One Logical Instruction Set, Multiple Implementations

Overview

The virtual machine has a single CISC-style instruction set. Each instruction consists of an instruction-word followed by zero-or-more data words (words are the size of a long int). However there are four quite different implementations of the core engine with differing performance/portability tradeoffs. Adding new implementations is relatively simple e.g. the planned debugger will be implemented by an engine which allows hooks to be inserted into the code.

How the Engines are Constructed

The instructions are written in C++ with heavy use of macros. Each implementation of the engine is built by a python script that weaves together these instructions into a large interpreter-loop method called execute. This method is embedded into a class (implementation and header) that derives from the MachineClass, together with appropriate macros definitions.

Adding a new engine therefore involves making quite a few scattered changes, unfortunately. Over time we intend to make the process of adding new engines easier, and we have already made some progress, but it’s not a high priority as we don’t expect it to be a common activity!

Each engine has to define two virtual methods.

instructionSet()

In all cases, this is simply a getter method for a private member. This is always an instance of a derived class of InstructionSet. So the idiom is:

class MachineN {
private:
    InstructionSetN instruction_set;
public:
    const InstructionSet & instructionSet() { return this->instruction_set; }
}

execute( Ref r, const bool clear_stack = true )

The execute method is usually written as an outer loop which calls auto-generated functions. Here’s the code for Machine1, the default engine.

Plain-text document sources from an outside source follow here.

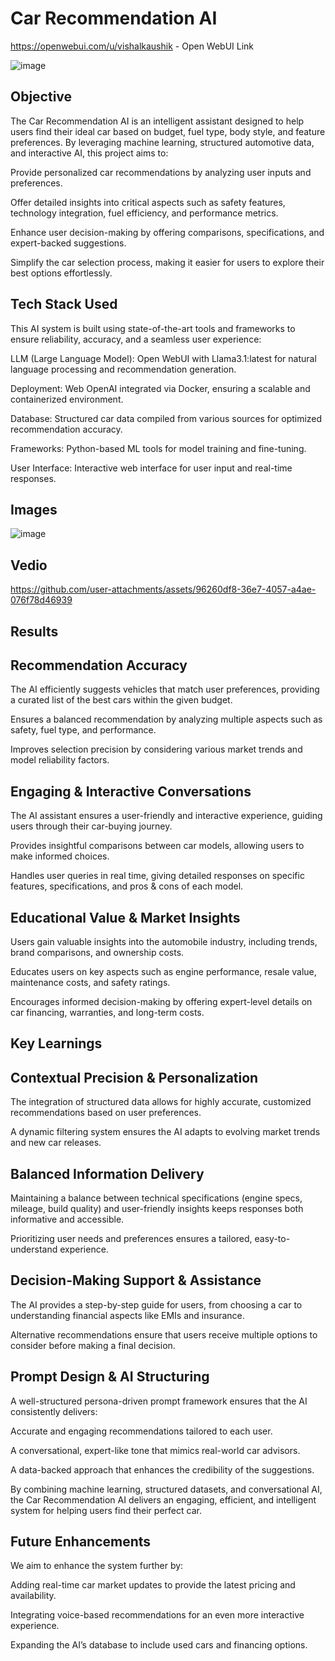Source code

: 
# Car Recommendation AI
https://openwebui.com/u/vishalkaushik - Open WebUI Link

![image](https://github.com/user-attachments/assets/699c89ef-51f3-4759-b3a6-328a03e62575)


## Objective

The Car Recommendation AI is an intelligent assistant designed to help users find their ideal car based on budget, fuel type, body style, and feature preferences. By leveraging machine learning, structured automotive data, and interactive AI, this project aims to:

Provide personalized car recommendations by analyzing user inputs and preferences.

Offer detailed insights into critical aspects such as safety features, technology integration, fuel efficiency, and performance metrics.

Enhance user decision-making by offering comparisons, specifications, and expert-backed suggestions.

Simplify the car selection process, making it easier for users to explore their best options effortlessly.

## Tech Stack Used

This AI system is built using state-of-the-art tools and frameworks to ensure reliability, accuracy, and a seamless user experience:

LLM (Large Language Model): Open WebUI with Llama3.1:latest for natural language processing and recommendation generation.

Deployment: Web OpenAI integrated via Docker, ensuring a scalable and containerized environment.

Database: Structured car data compiled from various sources for optimized recommendation accuracy.

Frameworks: Python-based ML tools for model training and fine-tuning.

User Interface: Interactive web interface for user input and real-time responses.
## Images

![image](https://github.com/user-attachments/assets/2d84b301-dd40-41e5-add5-a2bc8cb8238c)

## Vedio
https://github.com/user-attachments/assets/96260df8-36e7-4057-a4ae-076f78d46939

## Results

## Recommendation Accuracy

The AI efficiently suggests vehicles that match user preferences, providing a curated list of the best cars within the given budget.

Ensures a balanced recommendation by analyzing multiple aspects such as safety, fuel type, and performance.

Improves selection precision by considering various market trends and model reliability factors.

## Engaging & Interactive Conversations

The AI assistant ensures a user-friendly and interactive experience, guiding users through their car-buying journey.

Provides insightful comparisons between car models, allowing users to make informed choices.

Handles user queries in real time, giving detailed responses on specific features, specifications, and pros & cons of each model.

## Educational Value & Market Insights

Users gain valuable insights into the automobile industry, including trends, brand comparisons, and ownership costs.

Educates users on key aspects such as engine performance, resale value, maintenance costs, and safety ratings.

Encourages informed decision-making by offering expert-level details on car financing, warranties, and long-term costs.

## Key Learnings

## Contextual Precision & Personalization

The integration of structured data allows for highly accurate, customized recommendations based on user preferences.

A dynamic filtering system ensures the AI adapts to evolving market trends and new car releases.

## Balanced Information Delivery

Maintaining a balance between technical specifications (engine specs, mileage, build quality) and user-friendly insights keeps responses both informative and accessible.

Prioritizing user needs and preferences ensures a tailored, easy-to-understand experience.

## Decision-Making Support & Assistance

The AI provides a step-by-step guide for users, from choosing a car to understanding financial aspects like EMIs and insurance.

Alternative recommendations ensure that users receive multiple options to consider before making a final decision.

## Prompt Design & AI Structuring

A well-structured persona-driven prompt framework ensures that the AI consistently delivers:

Accurate and engaging recommendations tailored to each user.

A conversational, expert-like tone that mimics real-world car advisors.

A data-backed approach that enhances the credibility of the suggestions.

By combining machine learning, structured datasets, and conversational AI, the Car Recommendation AI delivers an engaging, efficient, and intelligent system for helping users find their perfect car.

## Future Enhancements

We aim to enhance the system further by:

Adding real-time car market updates to provide the latest pricing and availability.

Integrating voice-based recommendations for an even more interactive experience.

Expanding the AI’s database to include used cars and financing options.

void Machine1::execute( Ref initial_fn_obj, const bool clear_stack ) {
    Ref * PC = this->setUpPC( initial_fn_obj, clear_stack );
    for (;;) {
        //sanity_check( this->func_of_program_counter ); // debug
        Special fn = reinterpret_cast< Special >( *PC );
        PC = fn( PC, this );
    }
}

In this engine, each of the machine instructions is turned into a C++ function pointer called “Special”. The setUpPC method is reponsible for returning the initial program counter (and optionally clearing the value stack). And in this engine (and only in this engine) the Special function will return the next value of the program counter.

Excluding Engines

By default all the engines are compiled into the Ginger virtual machine but only one is selected at start up. Each engine contributes about 40-50KB each, when compiled with -O at the time of writing. So if you wanted to create a minimal executable image, you could reduce the overall size by around 15% by compiling only one engine.

To do this, simply define one or more of the following flags in the ${GINGER_DEV_SRC}/apps/appginger/cpp/Makefile file. You can do this simply by uncommenting the matching lines in the Makefile.

  • MACHINE1_EXCLUDED
  • MACHINE2_EXCLUDED
  • MACHINE3_EXCLUDED
  • MACHINE4_EXCLUDED

Engine #1

As described above, this is the default engine for Ginger, offering reasonable performance and good portability. In this implementation an Instruction is a C++ function pointer with the following signature.

typedef Ref * SpecialFn( Ref * pc, Machine vm );
typedef SpecialFn * Special;

These function pointers are employed in the obvious top-level loop.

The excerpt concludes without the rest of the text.